You are viewing a plain text version of this content. The canonical link for it is here.
Posted to common-issues@hadoop.apache.org by "Misha Dmitriev (JIRA)" <ji...@apache.org> on 2017/11/01 00:27:01 UTC

[jira] [Commented] (HADOOP-14960) Add GC time percentage monitor/alerter

    [ https://issues.apache.org/jira/browse/HADOOP-14960?page=com.atlassian.jira.plugin.system.issuetabpanels:comment-tabpanel&focusedCommentId=16229368#comment-16229368 ] 
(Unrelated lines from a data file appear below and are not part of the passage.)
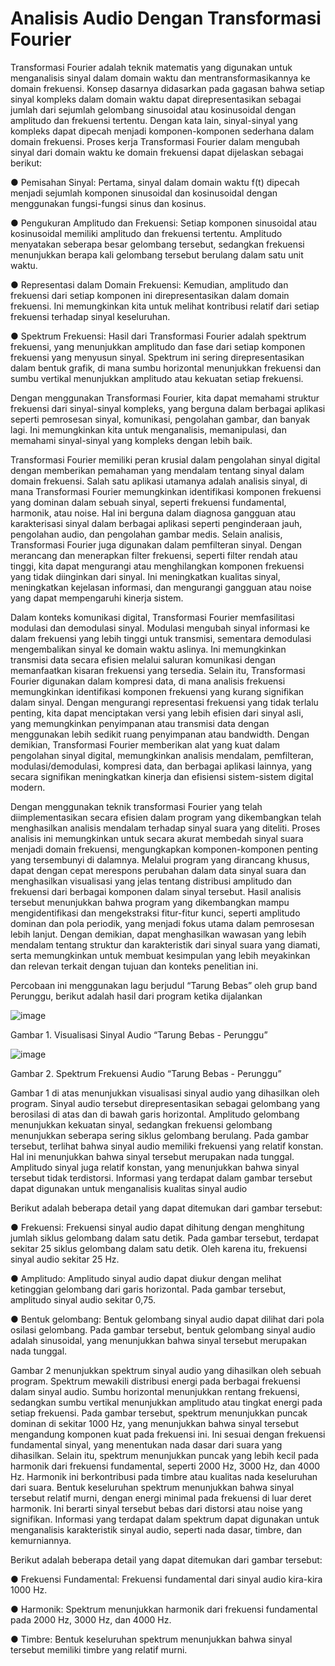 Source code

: # Analisis Audio Dengan Transformasi Fourier

Transformasi Fourier adalah teknik matematis yang digunakan untuk menganalisis sinyal dalam domain waktu dan mentransformasikannya ke domain frekuensi. Konsep dasarnya didasarkan pada gagasan bahwa setiap sinyal kompleks dalam domain waktu dapat direpresentasikan sebagai jumlah dari sejumlah gelombang sinusoidal atau kosinusoidal dengan amplitudo dan frekuensi tertentu. Dengan kata lain, sinyal-sinyal yang kompleks dapat dipecah menjadi komponen-komponen sederhana dalam domain frekuensi. Proses kerja Transformasi Fourier dalam mengubah sinyal dari domain waktu ke domain frekuensi dapat dijelaskan sebagai berikut:

● Pemisahan Sinyal: Pertama, sinyal dalam domain waktu f(t) dipecah menjadi sejumlah komponen sinusoidal dan kosinusoidal dengan menggunakan fungsi-fungsi sinus dan kosinus.

● Pengukuran Amplitudo dan Frekuensi: Setiap komponen sinusoidal atau kosinusoidal memiliki amplitudo dan frekuensi tertentu. Amplitudo menyatakan seberapa besar gelombang tersebut, sedangkan frekuensi menunjukkan berapa kali gelombang tersebut berulang dalam satu unit waktu.

● Representasi dalam Domain Frekuensi: Kemudian, amplitudo dan frekuensi dari setiap komponen ini direpresentasikan dalam domain frekuensi. Ini memungkinkan kita untuk melihat kontribusi relatif dari setiap frekuensi terhadap sinyal keseluruhan.

● Spektrum Frekuensi: Hasil dari Transformasi Fourier adalah spektrum frekuensi, yang menunjukkan amplitudo dan fase dari setiap komponen frekuensi yang menyusun sinyal. Spektrum ini sering direpresentasikan dalam bentuk grafik, di mana sumbu horizontal menunjukkan frekuensi dan sumbu vertikal menunjukkan amplitudo atau kekuatan setiap frekuensi.

Dengan menggunakan Transformasi Fourier, kita dapat memahami struktur frekuensi dari sinyal-sinyal kompleks, yang berguna dalam berbagai aplikasi seperti pemrosesan sinyal, komunikasi, pengolahan gambar, dan banyak lagi. Ini memungkinkan kita untuk menganalisis, memanipulasi, dan memahami sinyal-sinyal yang kompleks dengan lebih baik.

Transformasi Fourier memiliki peran krusial dalam pengolahan sinyal digital dengan memberikan pemahaman yang mendalam tentang sinyal dalam domain frekuensi. Salah satu aplikasi utamanya adalah analisis sinyal, di mana Transformasi Fourier memungkinkan identifikasi komponen frekuensi yang dominan dalam sebuah sinyal, seperti frekuensi fundamental, harmonik, atau noise. Hal ini berguna dalam diagnosa gangguan atau karakterisasi sinyal dalam berbagai aplikasi seperti penginderaan jauh, pengolahan audio, dan pengolahan gambar medis. Selain analisis, Transformasi Fourier juga digunakan dalam pemfilteran sinyal. Dengan merancang dan menerapkan filter frekuensi, seperti filter rendah atau tinggi, kita dapat mengurangi atau menghilangkan komponen frekuensi yang tidak diinginkan dari sinyal. Ini meningkatkan kualitas sinyal, meningkatkan kejelasan informasi, dan mengurangi gangguan atau noise yang dapat mempengaruhi kinerja sistem.

Dalam konteks komunikasi digital, Transformasi Fourier memfasilitasi modulasi dan demodulasi sinyal. Modulasi mengubah sinyal informasi ke dalam frekuensi yang lebih tinggi untuk transmisi, sementara demodulasi mengembalikan sinyal ke domain waktu aslinya. Ini memungkinkan transmisi data secara efisien melalui saluran komunikasi dengan memanfaatkan kisaran frekuensi yang tersedia. Selain itu, Transformasi Fourier digunakan dalam kompresi data, di mana analisis frekuensi memungkinkan identifikasi komponen frekuensi yang kurang signifikan dalam sinyal. Dengan mengurangi representasi frekuensi yang tidak terlalu penting, kita dapat menciptakan versi yang lebih efisien dari sinyal asli, yang memungkinkan penyimpanan atau transmisi data dengan menggunakan lebih sedikit ruang penyimpanan atau bandwidth. Dengan demikian, Transformasi Fourier memberikan alat yang kuat dalam pengolahan sinyal digital, memungkinkan analisis mendalam, pemfilteran, modulasi/demodulasi, kompresi data, dan berbagai aplikasi lainnya, yang secara signifikan meningkatkan kinerja dan efisiensi sistem-sistem digital modern.

Dengan menggunakan teknik transformasi Fourier yang telah diimplementasikan secara efisien dalam program yang dikembangkan telah menghasilkan analisis mendalam terhadap sinyal suara yang diteliti. Proses analisis ini memungkinkan untuk secara akurat membedah sinyal suara menjadi domain frekuensi, mengungkapkan komponen-komponen penting yang tersembunyi di dalamnya. Melalui program yang dirancang khusus, dapat dengan cepat merespons perubahan dalam data sinyal suara dan menghasilkan visualisasi yang jelas tentang distribusi amplitudo dan frekuensi dari berbagai komponen dalam sinyal tersebut. Hasil analisis tersebut menunjukkan bahwa program yang dikembangkan mampu mengidentifikasi dan mengekstraksi fitur-fitur kunci, seperti amplitudo dominan dan pola periodik, yang menjadi fokus utama dalam pemrosesan lebih lanjut. Dengan demikian, dapat menghasilkan wawasan yang lebih mendalam tentang struktur dan karakteristik dari sinyal suara yang diamati, serta memungkinkan untuk membuat kesimpulan yang lebih meyakinkan dan relevan terkait dengan tujuan dan konteks penelitian ini.

Percobaan ini menggunakan lagu berjudul “Tarung Bebas” oleh grup band Perunggu, berikut adalah hasil dari program ketika dijalankan

![image](https://github.com/ArthurGregorius/ProyekPerkuliahan/assets/147962819/530ffb29-f0f5-4880-99b9-eedf7043d74a)

Gambar 1. Visualisasi Sinyal Audio “Tarung Bebas - Perunggu”


![image](https://github.com/ArthurGregorius/ProyekPerkuliahan/assets/147962819/2e106ae7-377c-4d01-9728-46be656ef886)

Gambar 2. Spektrum Frekuensi Audio “Tarung Bebas - Perunggu”


Gambar 1 di atas menunjukkan visualisasi sinyal audio yang dihasilkan oleh program. Sinyal audio tersebut direpresentasikan sebagai gelombang yang berosilasi di atas dan di bawah garis horizontal. Amplitudo gelombang menunjukkan kekuatan sinyal, sedangkan frekuensi gelombang menunjukkan seberapa sering siklus gelombang berulang. Pada gambar tersebut, terlihat bahwa sinyal audio memiliki frekuensi yang relatif konstan. Hal ini menunjukkan bahwa sinyal tersebut merupakan nada tunggal. Amplitudo sinyal juga relatif konstan, yang menunjukkan bahwa sinyal tersebut tidak terdistorsi. Informasi yang terdapat dalam gambar tersebut dapat digunakan untuk menganalisis kualitas sinyal audio

Berikut adalah beberapa detail yang dapat ditemukan dari gambar tersebut:

● Frekuensi: Frekuensi sinyal audio dapat dihitung dengan menghitung jumlah siklus gelombang dalam satu detik. Pada gambar tersebut, terdapat sekitar 25 siklus gelombang dalam satu detik. Oleh karena itu, frekuensi sinyal audio sekitar 25 Hz.

● Amplitudo: Amplitudo sinyal audio dapat diukur dengan melihat ketinggian gelombang dari garis horizontal. Pada gambar tersebut, amplitudo sinyal audio sekitar 0,75.

● Bentuk gelombang: Bentuk gelombang sinyal audio dapat dilihat dari pola osilasi gelombang. Pada gambar tersebut, bentuk gelombang sinyal audio adalah sinusoidal, yang menunjukkan bahwa sinyal tersebut merupakan nada tunggal.

Gambar 2 menunjukkan spektrum sinyal audio yang dihasilkan oleh sebuah program. Spektrum mewakili distribusi energi pada berbagai frekuensi dalam sinyal audio. Sumbu horizontal menunjukkan rentang frekuensi, sedangkan sumbu vertikal menunjukkan amplitudo atau tingkat energi pada setiap frekuensi. Pada gambar tersebut, spektrum menunjukkan puncak dominan di sekitar 1000 Hz, yang menunjukkan bahwa sinyal tersebut mengandung komponen kuat pada frekuensi ini. Ini sesuai dengan frekuensi fundamental sinyal, yang menentukan nada dasar dari suara yang dihasilkan. Selain itu, spektrum menunjukkan puncak yang lebih kecil pada harmonik dari frekuensi fundamental, seperti 2000 Hz, 3000 Hz, dan 4000 Hz. Harmonik ini berkontribusi pada timbre atau kualitas nada keseluruhan dari suara. Bentuk keseluruhan spektrum menunjukkan bahwa sinyal tersebut relatif murni, dengan energi minimal pada frekuensi di luar deret harmonik. Ini berarti sinyal tersebut bebas dari distorsi atau noise yang signifikan. Informasi yang terdapat dalam spektrum dapat digunakan untuk menganalisis karakteristik sinyal audio, seperti nada dasar, timbre, dan kemurniannya.

Berikut adalah beberapa detail yang dapat ditemukan dari gambar tersebut:

● Frekuensi Fundamental: Frekuensi fundamental dari sinyal audio kira-kira 1000 Hz.

● Harmonik: Spektrum menunjukkan harmonik dari frekuensi fundamental pada 2000 Hz, 3000 Hz, dan 4000 Hz.

● Timbre: Bentuk keseluruhan spektrum menunjukkan bahwa sinyal tersebut memiliki timbre yang relatif murni.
Misha Dmitriev commented on HADOOP-14960:
-----------------------------------------

Thank you for the review, [~xiaochen]. See my responses inline below:

{quote}
High level, have you thought about using 1 data structure to hold both the gcPause and timestamp ring buffers? I think a SortedMap would fit well in our use case. The current way (2 arrays) may be the most efficient, I'd prefer readability here since I assume this would be a very small part of memory consumption for the service running it.
{quote}

I thought, but this makes my performance-oriented soul hurt. After optimizing so many applications storing numerical data in suboptimal format, I can hardly force myself to use an object-oriented data structure for something that I know in advance is just a fixed-size set of ints... And then, I think a ring buffer is not the most sophisticated/unreadable data structure. We could use something like an ArrayDeque here (which employs a ring buffer internally), but will still need to have similar code to move to the first entry that is within the observation window, etc.

{quote}
Suggest to do some input validation in GcTimeMonitor constructor: timestamps should not be negative, and also should not create too big a buffer size (this may go away if we change data structures ). maxGcTimePercentage also only makes sense for a (0, 100) value.
{quote}

Done.

{quote}
This actually does not really discard any buffers...
{quote}

Updated the comment to make this more clear.

{quote}
For the startIdx and endIdx, we should handle integer overflows of (index + 1) % bufSize. Maybe have a method like incrementInRing.
{quote}

I think there is no need for that - where can we get an overflow in this {{index = (index + 1) % bufSize;}} expression? It's designed to keep {{index}} within the {{0 .. bufSize - 1}} interval.

{quote}
We can Preconditions.checkNotNull on the input param in JvmMetrics#setGcTimeMonitor. (I know the current setPauseMonitor doesn't check, let's do better than that )
{quote}

Done.

{quote}
Should we make the methods synchronized so we don't have to worry about the user observes inconsistent values?
{quote}

This is tricky... We can, unfortunately, get inconsistent values from public {{getXXX()}} methods of {{GcTimeMonitor}} in any case, because all these methods are called separately and return one value each. So it can always happens that between a call to say {{getTotalGcTimeMillis()}} and {{getTotalGcCount()}} one of these would be updated. In practice I think this doesn't matter much, since this inconsistency will be just temporary and this information is, after all, expected to be used for monitoring, not for some precise calculations I guess.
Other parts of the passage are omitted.